● **WHAT THIS TASK INVOLVES**
If a line holds the word "Team", copy it from the entries.

[[ RECORDS SUPPLIED open ]]

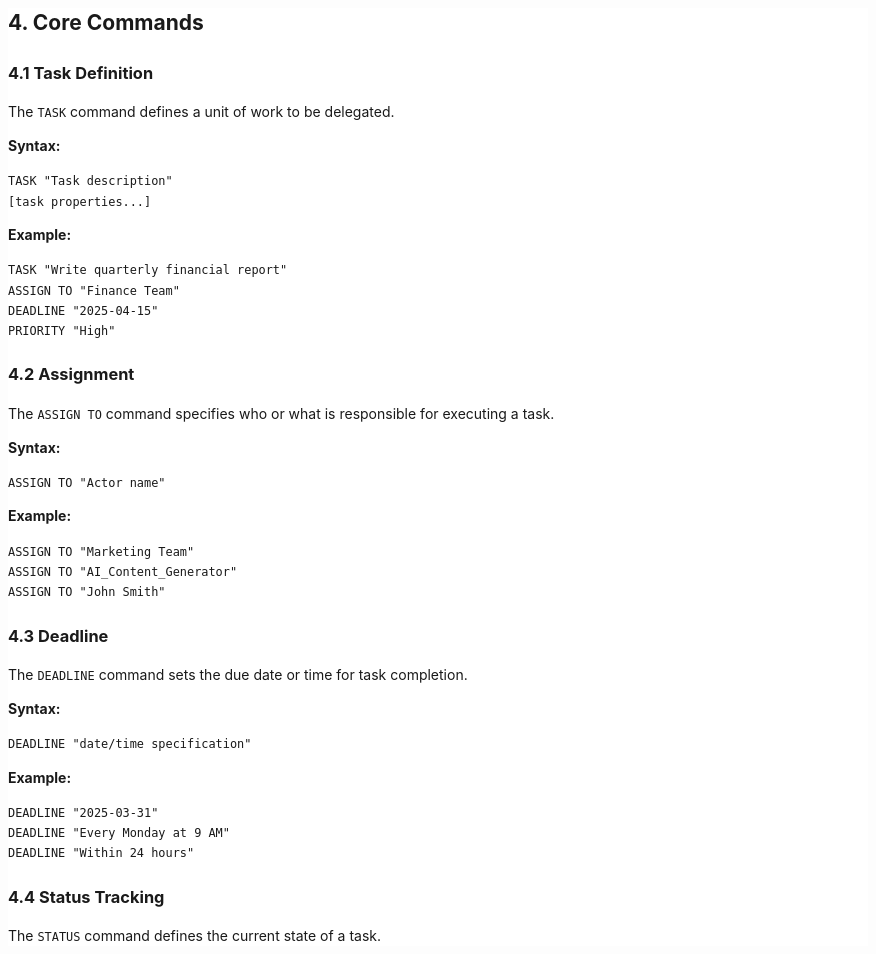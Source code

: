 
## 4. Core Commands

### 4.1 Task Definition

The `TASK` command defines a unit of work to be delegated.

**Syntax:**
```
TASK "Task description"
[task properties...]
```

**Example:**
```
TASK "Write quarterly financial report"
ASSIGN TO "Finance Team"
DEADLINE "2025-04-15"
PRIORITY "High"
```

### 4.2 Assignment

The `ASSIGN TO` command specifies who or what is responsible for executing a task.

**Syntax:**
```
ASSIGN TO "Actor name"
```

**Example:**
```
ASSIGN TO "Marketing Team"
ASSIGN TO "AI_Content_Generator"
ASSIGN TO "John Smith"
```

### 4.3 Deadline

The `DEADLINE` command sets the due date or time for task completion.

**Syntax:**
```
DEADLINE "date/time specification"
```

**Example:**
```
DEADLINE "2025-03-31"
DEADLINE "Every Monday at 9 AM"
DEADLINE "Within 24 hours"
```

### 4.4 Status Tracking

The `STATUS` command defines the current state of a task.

[[ RECORDS SUPPLIED closed ]]

● **SOLUTION TO THE EXERCISE**
ASSIGN TO "Finance Team"
ASSIGN TO "Marketing Team"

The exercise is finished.